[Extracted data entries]

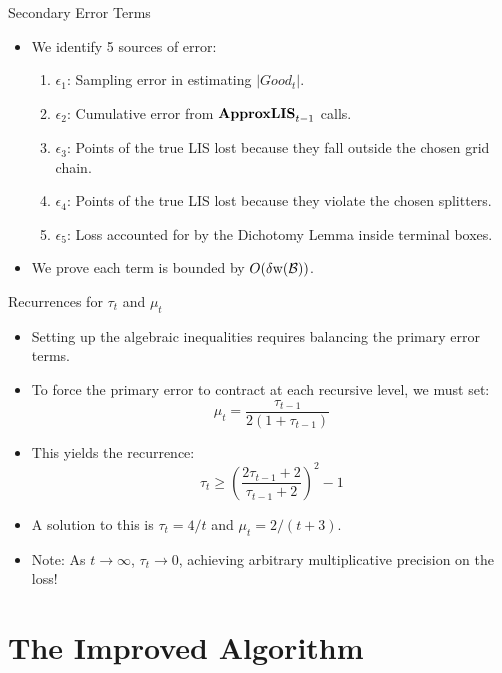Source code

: \documentclass[11pt,aspectratio=169]{beamer}
\newcommand{\width}{{\bf {\rm  w}}}
\newcommand{\approxlis}{{\rm {\bf ApproxLIS}}}
\begin{document}
\begin{frame}{Secondary Error Terms}
    \begin{itemize}
        \item We identify 5 sources of error:
        \begin{enumerate}
            \item $\epsilon_1$: Sampling error in estimating $|Good_t|$.
            \item $\epsilon_2$: Cumulative error from $\approxlis_{t-1}$ calls.
            \item $\epsilon_3$: Points of the true LIS lost because they fall outside the chosen grid chain.
            \item $\epsilon_4$: Points of the true LIS lost because they violate the chosen splitters.
            \item $\epsilon_5$: Loss accounted for by the Dichotomy Lemma inside terminal boxes.
        \end{enumerate}
        \item We prove each term is bounded by $O(\delta \width(\mathcal{B}))$.
    \end{itemize}
\end{frame}

\begin{frame}{Recurrences for $\tau_t$ and $\mu_t$}
    \begin{itemize}
        \item Setting up the algebraic inequalities requires balancing the primary error terms.
        \item To force the primary error to contract at each recursive level, we must set:
        $$\mu_t = \frac{\tau_{t-1}}{2(1+\tau_{t-1})}$$
        \item This yields the recurrence:
        $$\tau_t \geq \left( \frac{2\tau_{t-1}+2}{\tau_{t-1}+2} \right)^2 - 1$$
        \item A solution to this is $\tau_t = 4/t$ and $\mu_t = 2/(t+3)$.
        \item Note: As $t \to \infty$, $\tau_t \to 0$, achieving arbitrary multiplicative precision on the loss!
    \end{itemize}
\end{frame}

\section{The Improved Algorithm}
\end{document}
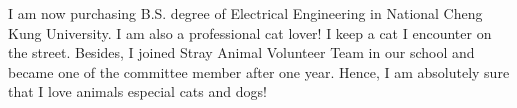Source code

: 

\begin{cvparagraph}

    I am now purchasing B.S. degree of Electrical Engineering in National Cheng Kung University. I am also a professional cat lover! I keep a cat I encounter on the street. Besides, I joined Stray Animal Volunteer Team in our school and became one of the committee member after one year. Hence, I am absolutely sure that I love animals especial cats and dogs!
\end{cvparagraph}
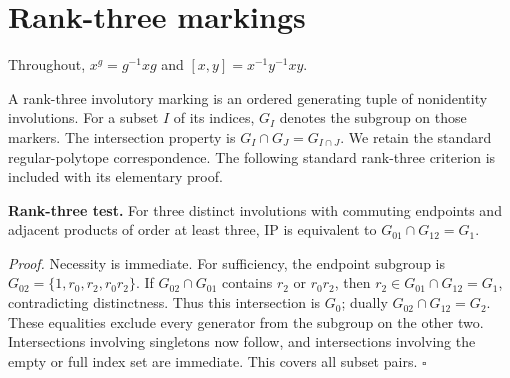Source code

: \section{Rank-three markings}\label{rank-three-markings}

Throughout, \(x^g=g^{-1}xg\) and \([x,y]=x^{-1}y^{-1}xy\).

A rank-three involutory marking is an ordered generating tuple of nonidentity involutions. For a subset
\(I\) of its indices, \(G_I\) denotes the subgroup on those markers. The
intersection property is \(G_I\cap G_J=G_{I\cap J}\). We retain the standard
regular-polytope correspondence. The following standard rank-three criterion is included with its elementary proof.

\textbf{Rank-three test.} For three distinct involutions with commuting
endpoints and adjacent products of order at least three, IP is equivalent
to \(G_{01}\cap G_{12}=G_1\).

\emph{Proof.} Necessity is immediate. For sufficiency, the endpoint subgroup
is \(G_{02}=\{1,r_0,r_2,r_0r_2\}\). If \(G_{02}\cap G_{01}\) contains
\(r_2\) or \(r_0r_2\), then \(r_2\in G_{01}\cap G_{12}=G_1\), contradicting
distinctness. Thus this intersection is \(G_0\); dually
\(G_{02}\cap G_{12}=G_2\). These equalities exclude every generator from
the subgroup on the other two. Intersections involving singletons now
follow, and intersections involving the empty or full index set are
immediate. This covers all subset pairs. \(\square\)
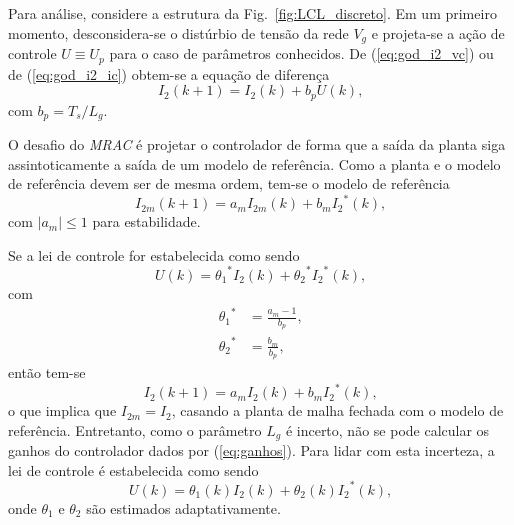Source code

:   Para análise, considere a estrutura da Fig.~\ref{fig:LCL_discreto}. Em um primeiro momento, desconsidera-se o distúrbio de tensão da rede $V_g$ e projeta-se a ação de controle $U \equiv U_p$ para o caso de parâmetros conhecidos. %
  De (\ref{eq:god_i2_vc}) ou de (\ref{eq:god_i2_ic}) obtem-se a equação de diferença
  \begin{equation}
    I_2 (k + 1) = I_2 (k) + b_p U (k) \text{,}
    \label{eq:diferenca}
  \end{equation}
  com $b_p = T_s / L_g$.

  O desafio do \emph{MRAC} é projetar o controlador de forma que a saída da planta siga assintoticamente a saída de um modelo de referência. Como a planta e o modelo de referência devem ser de mesma ordem, tem-se o modelo de referência
  \begin{equation}
    I_{2m}(k + 1) = a_m I_{2m}(k) + b_m {I_2}^* (k) \text{,}
    \label{eq:modelo_referencia}
  \end{equation}
  com $| a_m | \le 1$ para estabilidade.

  Se a lei de controle for estabelecida como sendo
  \begin{equation}
    U (k) = {\theta_1}^* I_2 (k) + {\theta_2}^* {I_2}^* (k) \text{,}
  \end{equation}
  com
  \begin{equation}
    \begin{split}
      {\theta_1}^* & = \frac{a_m - 1}{b_p} \text{,}\\
      {\theta_2}^* & = \frac{b_m}{b_p} \text{,}
    \end{split}
    \label{eq:ganhos}
  \end{equation}
  então tem-se
  \begin{equation}
    I_2 (k + 1) = a_m I_2 (k) + b_m {I_2}^* (k) \text{,}
  \end{equation}
  o que implica que $I_{2m} = I_2$, casando a planta de malha fechada com o modelo de referência. Entretanto, como o parâmetro $L_g$ é incerto, não se pode calcular os ganhos do controlador dados por (\ref{eq:ganhos}). Para lidar com esta incerteza, a lei de controle é estabelecida como sendo
  \begin{equation}
    U (k) = \theta_1 (k) I_2 (k) + \theta_2 (k) {I_2}^* (k) \text{,}
    \label{eq:controle_incerteza}
  \end{equation}
  onde $\theta_1$ e $\theta_2$ são estimados adaptativamente.

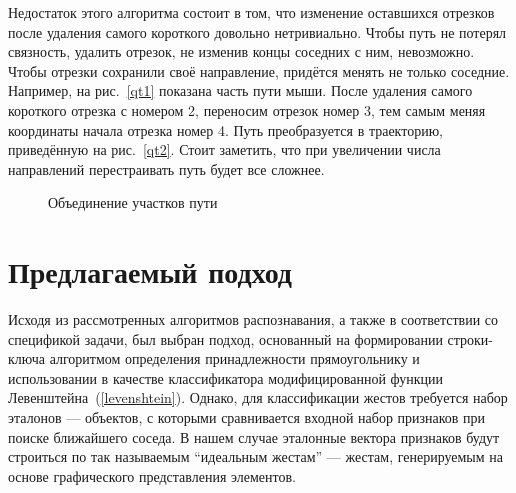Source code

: \documentclass[a5paper]{article}
\begin{document}
Недостаток этого алгоритма состоит в том, что изменение оставшихся отрезков после удаления самого короткого довольно нетривиально. Чтобы путь не потерял связность, удалить отрезок, не изменив концы соседних с ним, невозможно. Чтобы отрезки сохранили своё направление, придётся менять не только соседние. Например, на рис.~\ref{qt1} показана часть пути мыши. После удаления самого короткого отрезка с номером 2, переносим отрезок номер 3, тем самым меняя координаты начала отрезка номер 4. Путь преобразуется в траекторию, приведённую на рис.~\ref{qt2}. Стоит заметить, что при увеличении числа направлений перестраивать путь будет все сложнее. 

\begin{figure} [ht]
  \begin{center}
    \caption{Объединение участков пути}
  \end{center}
\end{figure}

\section{Предлагаемый подход}
\label{rectAlgorithm}
Исходя из рассмотренных алгоритмов распознавания, а также в соответствии со спецификой задачи, был выбран подход, основанный на формировании строки-ключа алгоритмом определения принадлежности прямоугольнику и использовании в качестве классификатора модифицированной функции Левенштейна~(\ref{levenshtein}). Однако, для классификации жестов требуется набор эталонов --- объектов, с которыми сравнивается входной набор признаков при поиске ближайшего соседа. В нашем случае эталонные вектора признаков будут строиться по так называемым ``идеальным жестам'' --- жестам, генерируемым на основе графического представления элементов. 
\end{document}
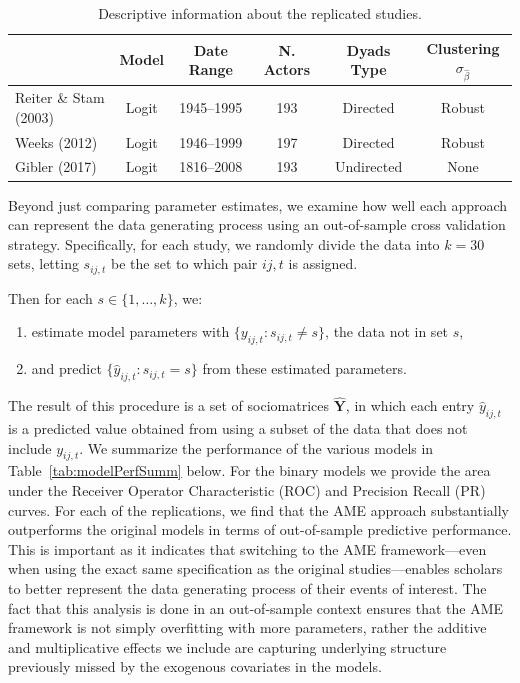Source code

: \begin{table}
\caption{Descriptive information about the replicated studies. }
	\begin{tabular}{lccccc}
		& Model &  Date Range & N. Actors  & Dyads Type & Clustering $\sigma_{\hat{\beta}}$ \\ \toprule
		Reiter \& Stam (2003) &Logit &1945--1995 &  193 & Directed & Robust \\	
		Weeks (2012) & Logit & 1946--1999 &197 & Directed & Robust \\
		Gibler (2017) & Logit & 1816--2008 &193 & Undirected & None \\ \bottomrule
	\end{tabular}
	\label{tab:modelDesign}
\end{table}

Beyond just comparing parameter estimates, we examine how well each approach can represent the data generating process using an out-of-sample cross validation strategy. Specifically, for each study, we randomly divide the data into $k=30$ sets, letting $s_{ij,t}$ be the set to which pair $ij,t$ is assigned.

Then for each $s \in \{1,\ldots,k\}$, we:

\begin{enumerate}
	\item estimate model parameters with $\{y_{ij,t}: s_{ij,t} \neq s\}$, the data not in set $s$,
	\item and predict $\{\hat{y}_{ij,t}: s_{ij,t} = s\}$ from these estimated parameters. 
\end{enumerate}

The result of this procedure is a set of sociomatrices $\bm \hat Y$, in which each entry $\hat y_{ij,t}$ is a predicted value obtained from using a subset of the data that does not include $y_{ij,t}$. We summarize the performance of the various models in Table~\ref{tab:modelPerfSumm} below. For the binary models we provide the area under the Receiver Operator Characteristic (ROC) and Precision Recall (PR) curves. For each of the replications, we find that the AME approach substantially outperforms the original models in terms of out-of-sample predictive performance. This is important as it indicates that switching to the AME framework---even when using the exact same specification as the original studies---enables scholars to better represent the data generating process of their events of interest. The fact that this analysis is done in an out-of-sample context ensures that the AME framework is not simply overfitting with more parameters, rather the additive and multiplicative effects we include are capturing underlying structure previously missed by the exogenous covariates in the models.

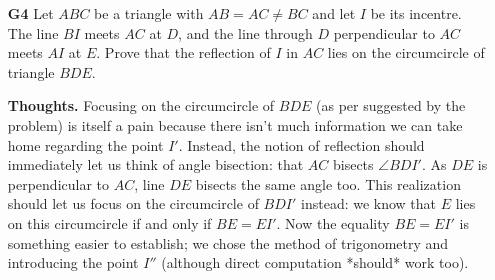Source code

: \documentclass[11pt,a4paper]{article}
\begin{document}
\begin{itemize}
\newpage

\item[\textbf{G4}]
Let $ABC$ be a triangle with $AB = AC \neq BC$ and let $I$ be its incentre. The line $BI$ meets $AC$ at $D$, and the line through $D$ perpendicular to $AC$ meets $AI$ at $E$. Prove that the reflection of $I$ in $AC$ lies on the circumcircle of triangle $BDE$.

\textbf{Thoughts.} Focusing on the circumcircle of $BDE$ (as per suggested by the problem) is itself a pain because there isn't much information we can take home regarding the point $I'$. Instead, the notion of reflection should immediately let us think of angle bisection: that $AC$ bisects $\angle BDI'$. As $DE$ is perpendicular to $AC$, line $DE$ bisects the same angle too. This realization should let us focus on the circumcircle of $BDI'$ instead: we know that $E$ lies on this circumcircle if and only if $BE=EI'$. Now the equality $BE=EI'$ is something easier to establish; we chose the method of trigonometry and introducing the point $I''$ (although direct computation *should* work too). 


\end{itemize}
\end{document}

→ **Activity**:
Report back each line of the entries that holds the string "subgroup".

→ **Your response**:
\(I\) of its indices, \(G_I\) denotes the subgroup on those markers. The
\emph{Proof.} Necessity is immediate. For sufficiency, the endpoint subgroup
the subgroup on the other two. Intersections involving singletons now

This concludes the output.